Task description: Calculate how many lines of the data hold "момент". The answer consists of that number only.

Source records:
* * * * *

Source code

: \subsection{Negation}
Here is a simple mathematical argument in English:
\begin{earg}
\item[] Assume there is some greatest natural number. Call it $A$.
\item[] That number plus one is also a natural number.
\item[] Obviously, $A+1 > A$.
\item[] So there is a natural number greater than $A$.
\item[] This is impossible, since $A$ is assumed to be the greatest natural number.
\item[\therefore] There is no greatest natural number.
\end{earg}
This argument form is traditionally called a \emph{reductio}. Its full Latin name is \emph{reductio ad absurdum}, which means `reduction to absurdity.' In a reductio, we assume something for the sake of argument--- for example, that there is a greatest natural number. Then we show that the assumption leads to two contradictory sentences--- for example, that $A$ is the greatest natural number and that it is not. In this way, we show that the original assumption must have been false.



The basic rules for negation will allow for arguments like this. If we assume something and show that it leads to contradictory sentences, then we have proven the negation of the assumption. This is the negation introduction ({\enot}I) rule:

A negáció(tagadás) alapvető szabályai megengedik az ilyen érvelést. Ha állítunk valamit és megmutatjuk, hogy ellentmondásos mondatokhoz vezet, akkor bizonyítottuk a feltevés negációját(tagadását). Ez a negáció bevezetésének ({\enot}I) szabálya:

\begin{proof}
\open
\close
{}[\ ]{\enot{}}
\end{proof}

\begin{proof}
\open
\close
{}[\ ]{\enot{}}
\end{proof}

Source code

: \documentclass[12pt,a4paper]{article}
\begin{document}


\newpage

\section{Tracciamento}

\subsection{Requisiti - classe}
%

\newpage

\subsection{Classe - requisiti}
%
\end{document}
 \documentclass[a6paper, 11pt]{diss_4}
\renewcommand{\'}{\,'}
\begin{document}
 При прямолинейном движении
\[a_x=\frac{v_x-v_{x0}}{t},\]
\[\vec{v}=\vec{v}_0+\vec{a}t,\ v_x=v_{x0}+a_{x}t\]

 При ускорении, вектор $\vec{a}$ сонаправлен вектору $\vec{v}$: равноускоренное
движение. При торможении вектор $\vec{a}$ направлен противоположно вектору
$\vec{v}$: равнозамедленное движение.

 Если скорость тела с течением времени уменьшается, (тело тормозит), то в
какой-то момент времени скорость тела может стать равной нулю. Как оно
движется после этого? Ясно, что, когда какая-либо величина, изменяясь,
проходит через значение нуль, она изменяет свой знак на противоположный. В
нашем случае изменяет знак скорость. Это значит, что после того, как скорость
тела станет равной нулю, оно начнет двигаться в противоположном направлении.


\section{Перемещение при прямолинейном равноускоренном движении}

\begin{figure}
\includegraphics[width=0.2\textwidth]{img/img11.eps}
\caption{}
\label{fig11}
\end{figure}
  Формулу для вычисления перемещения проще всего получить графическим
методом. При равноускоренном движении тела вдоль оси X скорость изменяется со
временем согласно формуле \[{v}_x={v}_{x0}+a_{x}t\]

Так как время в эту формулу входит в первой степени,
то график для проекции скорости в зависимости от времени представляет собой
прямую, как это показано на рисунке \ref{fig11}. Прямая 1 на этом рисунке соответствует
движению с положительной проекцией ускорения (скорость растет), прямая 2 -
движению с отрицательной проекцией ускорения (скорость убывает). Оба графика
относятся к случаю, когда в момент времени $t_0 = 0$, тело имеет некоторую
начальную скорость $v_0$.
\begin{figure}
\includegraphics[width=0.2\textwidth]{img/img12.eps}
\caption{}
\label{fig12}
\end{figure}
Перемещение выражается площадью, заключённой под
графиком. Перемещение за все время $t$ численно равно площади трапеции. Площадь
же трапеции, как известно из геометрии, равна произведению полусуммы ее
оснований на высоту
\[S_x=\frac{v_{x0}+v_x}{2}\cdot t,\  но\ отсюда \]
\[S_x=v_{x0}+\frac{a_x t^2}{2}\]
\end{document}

* * * * *

Answer to the exercise: 2